(Pictures paired with source code)
+ + + + + + +

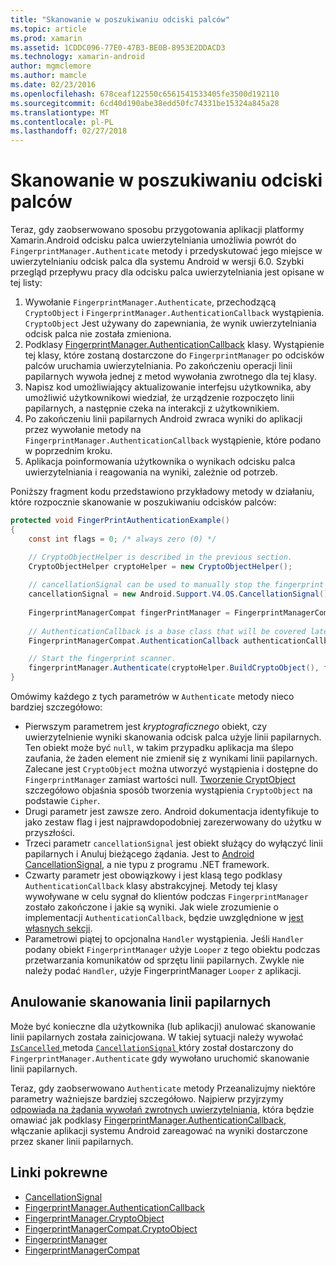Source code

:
 ```yaml
---
title: "Skanowanie w poszukiwaniu odciski palców"
ms.topic: article
ms.prod: xamarin
ms.assetid: 1CDDC096-77E0-47B3-BE0B-8953E2DDACD3
ms.technology: xamarin-android
author: mgmclemore
ms.author: mamcle
ms.date: 02/23/2016
ms.openlocfilehash: 678ceaf122550c6561541533405fe3500d192110
ms.sourcegitcommit: 6cd40d190abe38edd50fc74331be15324a845a28
ms.translationtype: MT
ms.contentlocale: pl-PL
ms.lasthandoff: 02/27/2018
---
```

# <a name="scanning-for-fingerprints"></a>Skanowanie w poszukiwaniu odciski palców

Teraz, gdy zaobserwowano sposobu przygotowania aplikacji platformy Xamarin.Android odcisku palca uwierzytelniania umożliwia powrót do `FingerprintManager.Authenticate` metody i przedyskutować jego miejsce w uwierzytelnianiu odcisk palca dla systemu Android w wersji 6.0. Szybki przegląd przepływu pracy dla odcisku palca uwierzytelniania jest opisane w tej listy:

1. Wywołanie `FingerprintManager.Authenticate`, przechodzącą `CryptoObject` i `FingerprintManager.AuthenticationCallback` wystąpienia. `CryptoObject` Jest używany do zapewniania, że wynik uwierzytelniania odcisk palca nie została zmieniona. 
2. Podklasy [FingerprintManager.AuthenticationCallback](http://developer.android.com/reference/android/hardware/fingerprint/FingerprintManager.AuthenticationCallback.html) klasy. Wystąpienie tej klasy, które zostaną dostarczone do `FingerprintManager` po odcisków palców uruchamia uwierzytelniania. Po zakończeniu operacji linii papilarnych wywoła jednej z metod wywołania zwrotnego dla tej klasy.
3. Napisz kod umożliwiający aktualizowanie interfejsu użytkownika, aby umożliwić użytkownikowi wiedział, że urządzenie rozpoczęto linii papilarnych, a następnie czeka na interakcji z użytkownikiem. 
4. Po zakończeniu linii papilarnych Android zwraca wyniki do aplikacji przez wywołanie metody na `FingerprintManager.AuthenticationCallback` wystąpienie, które podano w poprzednim kroku.
5. Aplikacja poinformowania użytkownika o wynikach odcisku palca uwierzytelniania i reagowania na wyniki, zależnie od potrzeb. 

Poniższy fragment kodu przedstawiono przykładowy metody w działaniu, które rozpocznie skanowanie w poszukiwaniu odcisków palców:

```csharp
protected void FingerPrintAuthenticationExample()
{
    const int flags = 0; /* always zero (0) */

    // CryptoObjectHelper is described in the previous section.
    CryptoObjectHelper cryptoHelper = new CryptoObjectHelper();    
    
    // cancellationSignal can be used to manually stop the fingerprint scanner. 
    cancellationSignal = new Android.Support.V4.OS.CancellationSignal();
    
    FingerprintManagerCompat fingerPrintManager = FingerprintManagerCompat.From(this);
    
    // AuthenticationCallback is a base class that will be covered later on in this guide.
    FingerprintManagerCompat.AuthenticationCallback authenticationCallback = new MyAuthCallbackSample(this);

    // Start the fingerprint scanner.
    fingerprintManager.Authenticate(cryptoHelper.BuildCryptoObject(), flags, cancellationSignal, authenticationCallback, null);
}
```

Omówimy każdego z tych parametrów w `Authenticate` metody nieco bardziej szczegółowo:

* Pierwszym parametrem jest _kryptograficznego_ obiekt, czy uwierzytelnienie wyniki skanowania odcisk palca użyje linii papilarnych. Ten obiekt może być `null`, w takim przypadku aplikacja ma ślepo zaufania, że żaden element nie zmienił się z wynikami linii papilarnych. Zalecane jest `CryptoObject` można utworzyć wystąpienia i dostępne do `FingerprintManager` zamiast wartości null. [Tworzenie CryptObject](~/android/platform/fingerprint-authentication/creating-a-cryptoobject.md) szczegółowo objaśnia sposób tworzenia wystąpienia `CryptoObject` na podstawie `Cipher`.
* Drugi parametr jest zawsze zero. Android dokumentacja identyfikuje to jako zestaw flag i jest najprawdopodobniej zarezerwowany do użytku w przyszłości. 
* Trzeci parametr `cancellationSignal` jest obiekt służący do wyłączyć linii papilarnych i Anuluj bieżącego żądania. Jest to [Android CancellationSignal](http://developer.android.com/reference/android/os/CancellationSignal.html), a nie typu z programu .NET framework.
* Czwarty parametr jest obowiązkowy i jest klasą tego podklasy `AuthenticationCallback` klasy abstrakcyjnej. Metody tej klasy wywoływane w celu sygnał do klientów podczas `FingerprintManager` zostało zakończone i jakie są wyniki. Jak wiele zrozumienie o implementacji `AuthenticationCallback`, będzie uwzględnione w [jest własnych sekcji](~/android/platform/fingerprint-authentication/fingerprint-authentication-callbacks.md).
* Parametrowi piątej to opcjonalna `Handler` wystąpienia. Jeśli `Handler` podany obiekt `FingerprintManager` użyje `Looper` z tego obiektu podczas przetwarzania komunikatów od sprzętu linii papilarnych. Zwykle nie należy podać `Handler`, użyje FingerprintManager `Looper` z aplikacji.

## <a name="cancelling-a-fingerprint-scan"></a>Anulowanie skanowania linii papilarnych

Może być konieczne dla użytkownika (lub aplikacji) anulować skanowanie linii papilarnych została zainicjowana. W takiej sytuacji należy wywołać [ `IsCancelled` ](http://developer.android.com/reference/android/os/CancellationSignal.html#isCanceled()) metoda [ `CancellationSignal` ](http://developer.android.com/reference/android/os/CancellationSignal.html) który został dostarczony do `FingerprintManager.Authenticate` gdy wywołano uruchomić skanowanie linii papilarnych.

Teraz, gdy zaobserwowano `Authenticate` metody Przeanalizujmy niektóre parametry ważniejsze bardziej szczegółowo. Najpierw przyjrzymy [odpowiada na żądania wywołań zwrotnych uwierzytelniania](~/android/platform/fingerprint-authentication/fingerprint-authentication-callbacks.md), która będzie omawiać jak podklasy [FingerprintManager.AuthenticationCallback](http://developer.android.com/reference/android/hardware/fingerprint/FingerprintManager.AuthenticationCallback.html), włączanie aplikacji systemu Android zareagować na wyniki dostarczone przez skaner linii papilarnych.




## <a name="related-links"></a>Linki pokrewne

- [CancellationSignal](http://developer.android.com/reference/android/os/CancellationSignal.html)
- [FingerprintManager.AuthenticationCallback](http://developer.android.com/reference/android/hardware/fingerprint/FingerprintManager.AuthenticationCallback.html)
- [FingerprintManager.CryptoObject](http://developer.android.com/reference/android/hardware/fingerprint/FingerprintManager.CryptoObject.html)
- [FingerprintManagerCompat.CryptoObject](http://developer.android.com/reference/android/support/v4/hardware/fingerprint/FingerprintManagerCompat.CryptoObject.html)
- [FingerprintManager](http://developer.android.com/reference/android/hardware/fingerprint/FingerprintManager.html)
- [FingerprintManagerCompat](http://developer.android.com/reference/android/support/v4/hardware/fingerprint/FingerprintManagerCompat.html)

+ + + + + + +

Pull together all lines from the data that mention the word "flags".

**Output of the task**
    const int flags = 0; /* always zero (0) */
    fingerprintManager.Authenticate(cryptoHelper.BuildCryptoObject(), flags, cancellationSignal, authenticationCallback, null);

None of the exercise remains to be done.